# [TASK DIRECTIONS]
Look through the listing below for the word "length" and copy every line where it occurs.

# [RECORDED DATA]
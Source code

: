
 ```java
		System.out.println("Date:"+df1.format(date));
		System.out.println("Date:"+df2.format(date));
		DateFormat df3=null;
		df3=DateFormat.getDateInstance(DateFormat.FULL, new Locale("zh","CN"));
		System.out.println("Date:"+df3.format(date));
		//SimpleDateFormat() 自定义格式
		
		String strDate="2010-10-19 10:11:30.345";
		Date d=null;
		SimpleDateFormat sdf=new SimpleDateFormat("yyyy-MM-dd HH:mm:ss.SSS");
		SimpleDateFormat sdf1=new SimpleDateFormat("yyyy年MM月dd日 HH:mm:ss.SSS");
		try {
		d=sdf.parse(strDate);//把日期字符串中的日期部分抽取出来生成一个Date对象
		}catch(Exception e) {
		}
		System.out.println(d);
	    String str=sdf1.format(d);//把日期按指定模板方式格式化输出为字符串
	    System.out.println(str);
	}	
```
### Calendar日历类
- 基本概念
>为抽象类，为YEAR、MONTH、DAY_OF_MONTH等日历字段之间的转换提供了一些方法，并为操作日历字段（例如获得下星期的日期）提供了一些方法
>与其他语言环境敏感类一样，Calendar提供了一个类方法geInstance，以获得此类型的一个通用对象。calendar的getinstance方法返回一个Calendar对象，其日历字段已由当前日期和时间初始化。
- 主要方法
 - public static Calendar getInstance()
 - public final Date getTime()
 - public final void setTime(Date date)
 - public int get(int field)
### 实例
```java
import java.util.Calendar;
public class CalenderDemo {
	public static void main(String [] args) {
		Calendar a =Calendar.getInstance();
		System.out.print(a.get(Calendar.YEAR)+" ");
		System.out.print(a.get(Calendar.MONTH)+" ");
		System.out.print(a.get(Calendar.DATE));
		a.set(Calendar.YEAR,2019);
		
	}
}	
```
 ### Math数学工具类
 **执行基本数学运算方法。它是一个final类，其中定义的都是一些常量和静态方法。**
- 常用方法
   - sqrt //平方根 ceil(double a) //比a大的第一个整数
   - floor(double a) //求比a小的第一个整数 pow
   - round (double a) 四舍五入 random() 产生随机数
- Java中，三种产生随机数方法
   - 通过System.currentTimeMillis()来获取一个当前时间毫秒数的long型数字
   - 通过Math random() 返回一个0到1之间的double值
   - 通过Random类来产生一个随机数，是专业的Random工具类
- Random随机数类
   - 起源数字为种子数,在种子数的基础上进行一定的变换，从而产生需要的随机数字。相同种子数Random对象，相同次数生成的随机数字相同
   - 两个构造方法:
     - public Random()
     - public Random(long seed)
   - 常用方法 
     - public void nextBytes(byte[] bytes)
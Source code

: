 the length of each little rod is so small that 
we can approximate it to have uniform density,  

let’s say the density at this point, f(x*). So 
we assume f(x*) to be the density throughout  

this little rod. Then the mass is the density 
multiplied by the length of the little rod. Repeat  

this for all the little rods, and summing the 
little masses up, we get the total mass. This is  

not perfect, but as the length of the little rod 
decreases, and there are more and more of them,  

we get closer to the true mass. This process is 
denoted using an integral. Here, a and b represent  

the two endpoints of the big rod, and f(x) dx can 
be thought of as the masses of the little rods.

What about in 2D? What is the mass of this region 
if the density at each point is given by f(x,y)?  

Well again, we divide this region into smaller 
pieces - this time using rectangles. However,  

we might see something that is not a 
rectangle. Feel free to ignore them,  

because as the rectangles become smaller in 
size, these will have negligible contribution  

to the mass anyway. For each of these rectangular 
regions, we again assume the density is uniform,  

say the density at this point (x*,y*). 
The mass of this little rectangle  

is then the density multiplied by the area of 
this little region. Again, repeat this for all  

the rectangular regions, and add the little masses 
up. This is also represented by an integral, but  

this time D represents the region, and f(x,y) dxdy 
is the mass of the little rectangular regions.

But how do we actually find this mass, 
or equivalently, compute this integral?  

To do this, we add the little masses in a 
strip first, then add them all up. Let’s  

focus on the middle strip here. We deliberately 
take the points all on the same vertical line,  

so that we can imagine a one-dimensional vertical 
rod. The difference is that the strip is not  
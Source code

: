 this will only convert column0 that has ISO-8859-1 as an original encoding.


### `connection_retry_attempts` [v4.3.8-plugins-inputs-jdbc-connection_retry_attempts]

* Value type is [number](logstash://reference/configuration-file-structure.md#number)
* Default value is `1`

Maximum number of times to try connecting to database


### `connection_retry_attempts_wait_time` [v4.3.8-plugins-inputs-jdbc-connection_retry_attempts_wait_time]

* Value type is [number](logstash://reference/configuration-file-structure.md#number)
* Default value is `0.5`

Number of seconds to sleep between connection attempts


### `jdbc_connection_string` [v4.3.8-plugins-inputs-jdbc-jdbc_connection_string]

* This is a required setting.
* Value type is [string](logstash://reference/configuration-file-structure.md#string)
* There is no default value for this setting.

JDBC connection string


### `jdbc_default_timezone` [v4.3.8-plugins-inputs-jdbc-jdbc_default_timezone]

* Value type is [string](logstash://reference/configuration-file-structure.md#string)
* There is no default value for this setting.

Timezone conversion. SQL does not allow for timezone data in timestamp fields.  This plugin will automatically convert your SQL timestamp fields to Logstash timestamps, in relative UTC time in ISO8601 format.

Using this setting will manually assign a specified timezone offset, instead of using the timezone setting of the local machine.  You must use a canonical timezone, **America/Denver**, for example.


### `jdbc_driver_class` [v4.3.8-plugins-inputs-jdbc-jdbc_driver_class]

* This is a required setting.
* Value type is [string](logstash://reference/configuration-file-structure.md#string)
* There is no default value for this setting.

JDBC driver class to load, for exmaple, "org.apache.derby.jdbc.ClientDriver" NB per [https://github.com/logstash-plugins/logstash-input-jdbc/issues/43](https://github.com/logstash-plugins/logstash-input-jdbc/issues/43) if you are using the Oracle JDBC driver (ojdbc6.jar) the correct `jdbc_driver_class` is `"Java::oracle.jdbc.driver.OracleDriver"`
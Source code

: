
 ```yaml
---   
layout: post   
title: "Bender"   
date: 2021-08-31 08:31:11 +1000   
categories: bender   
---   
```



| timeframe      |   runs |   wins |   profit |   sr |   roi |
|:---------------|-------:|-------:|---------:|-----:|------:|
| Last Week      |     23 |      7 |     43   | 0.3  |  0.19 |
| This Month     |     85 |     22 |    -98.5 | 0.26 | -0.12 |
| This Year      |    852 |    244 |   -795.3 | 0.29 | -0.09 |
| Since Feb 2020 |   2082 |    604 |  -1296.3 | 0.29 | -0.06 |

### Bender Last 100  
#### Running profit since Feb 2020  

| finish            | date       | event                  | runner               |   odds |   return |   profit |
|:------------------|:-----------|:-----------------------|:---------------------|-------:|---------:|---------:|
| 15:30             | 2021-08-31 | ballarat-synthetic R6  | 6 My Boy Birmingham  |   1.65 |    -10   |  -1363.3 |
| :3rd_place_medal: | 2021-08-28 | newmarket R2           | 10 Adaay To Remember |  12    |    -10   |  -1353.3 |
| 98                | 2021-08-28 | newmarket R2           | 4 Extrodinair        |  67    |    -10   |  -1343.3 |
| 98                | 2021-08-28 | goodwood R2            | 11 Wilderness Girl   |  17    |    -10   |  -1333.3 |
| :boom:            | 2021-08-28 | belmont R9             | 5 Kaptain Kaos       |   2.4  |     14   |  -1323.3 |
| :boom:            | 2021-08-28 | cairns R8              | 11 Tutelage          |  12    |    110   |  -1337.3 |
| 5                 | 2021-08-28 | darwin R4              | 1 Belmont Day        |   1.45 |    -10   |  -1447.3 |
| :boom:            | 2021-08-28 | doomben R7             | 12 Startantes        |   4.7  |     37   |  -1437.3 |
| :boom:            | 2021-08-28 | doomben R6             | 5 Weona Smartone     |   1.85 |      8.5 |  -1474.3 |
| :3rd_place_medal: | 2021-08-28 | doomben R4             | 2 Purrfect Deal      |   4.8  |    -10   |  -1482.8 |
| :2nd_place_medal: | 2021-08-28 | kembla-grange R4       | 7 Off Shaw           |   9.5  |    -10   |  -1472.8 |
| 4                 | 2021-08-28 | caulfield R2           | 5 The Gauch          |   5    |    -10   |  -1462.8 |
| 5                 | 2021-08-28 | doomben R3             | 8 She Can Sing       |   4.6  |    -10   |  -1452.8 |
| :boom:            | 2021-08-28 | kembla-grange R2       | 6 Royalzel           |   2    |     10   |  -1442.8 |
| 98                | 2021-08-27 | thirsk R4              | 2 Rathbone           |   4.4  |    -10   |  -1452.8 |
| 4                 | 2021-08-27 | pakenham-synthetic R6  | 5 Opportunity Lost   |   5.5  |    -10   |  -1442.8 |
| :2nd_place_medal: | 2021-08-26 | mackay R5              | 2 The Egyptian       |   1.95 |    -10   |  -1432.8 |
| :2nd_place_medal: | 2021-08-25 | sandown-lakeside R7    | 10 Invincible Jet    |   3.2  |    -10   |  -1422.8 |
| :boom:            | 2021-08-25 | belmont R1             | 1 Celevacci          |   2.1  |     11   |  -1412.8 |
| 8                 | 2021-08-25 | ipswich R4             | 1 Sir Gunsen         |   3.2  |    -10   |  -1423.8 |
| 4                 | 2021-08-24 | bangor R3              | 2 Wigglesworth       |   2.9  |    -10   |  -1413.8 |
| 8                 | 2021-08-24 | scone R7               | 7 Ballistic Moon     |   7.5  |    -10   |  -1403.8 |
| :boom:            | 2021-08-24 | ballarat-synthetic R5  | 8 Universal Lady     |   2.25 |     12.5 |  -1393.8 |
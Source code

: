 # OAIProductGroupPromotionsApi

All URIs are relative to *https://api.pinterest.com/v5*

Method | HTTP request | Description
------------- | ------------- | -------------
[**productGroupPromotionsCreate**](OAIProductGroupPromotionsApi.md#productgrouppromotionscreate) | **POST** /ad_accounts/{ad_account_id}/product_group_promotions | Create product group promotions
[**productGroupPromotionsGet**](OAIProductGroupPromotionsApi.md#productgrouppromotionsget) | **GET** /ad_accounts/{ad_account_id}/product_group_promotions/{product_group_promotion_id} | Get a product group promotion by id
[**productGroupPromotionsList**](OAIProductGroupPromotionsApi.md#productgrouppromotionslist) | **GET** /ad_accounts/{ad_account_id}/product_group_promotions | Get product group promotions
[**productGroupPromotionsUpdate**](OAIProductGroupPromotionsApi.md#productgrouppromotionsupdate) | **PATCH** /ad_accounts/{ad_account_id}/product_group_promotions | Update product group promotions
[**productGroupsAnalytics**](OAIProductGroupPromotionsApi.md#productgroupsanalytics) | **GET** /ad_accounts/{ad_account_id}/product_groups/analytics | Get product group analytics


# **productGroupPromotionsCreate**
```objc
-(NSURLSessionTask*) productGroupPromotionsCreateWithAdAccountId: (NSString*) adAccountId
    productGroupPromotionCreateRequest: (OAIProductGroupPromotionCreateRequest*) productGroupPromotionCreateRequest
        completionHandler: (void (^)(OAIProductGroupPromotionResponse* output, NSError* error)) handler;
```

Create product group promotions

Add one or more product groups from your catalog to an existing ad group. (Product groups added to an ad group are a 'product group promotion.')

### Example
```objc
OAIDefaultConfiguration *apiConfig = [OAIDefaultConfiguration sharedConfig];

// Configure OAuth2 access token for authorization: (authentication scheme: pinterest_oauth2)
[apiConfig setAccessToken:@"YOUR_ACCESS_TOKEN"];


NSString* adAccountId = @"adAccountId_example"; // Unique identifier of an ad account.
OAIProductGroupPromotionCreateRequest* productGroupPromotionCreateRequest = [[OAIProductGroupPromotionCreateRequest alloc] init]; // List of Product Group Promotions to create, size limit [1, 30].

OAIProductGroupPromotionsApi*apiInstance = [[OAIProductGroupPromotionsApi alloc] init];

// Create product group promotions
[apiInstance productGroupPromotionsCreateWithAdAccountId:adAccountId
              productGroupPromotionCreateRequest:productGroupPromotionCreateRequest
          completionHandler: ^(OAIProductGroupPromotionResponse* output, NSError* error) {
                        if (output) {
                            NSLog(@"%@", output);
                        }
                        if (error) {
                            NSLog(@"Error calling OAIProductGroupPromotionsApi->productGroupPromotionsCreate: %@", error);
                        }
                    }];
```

# [RESPONSE TO THE TASK]
: the length of each little rod is so small that 
multiplied by the length of the little rod. Repeat  
not perfect, but as the length of the little rod 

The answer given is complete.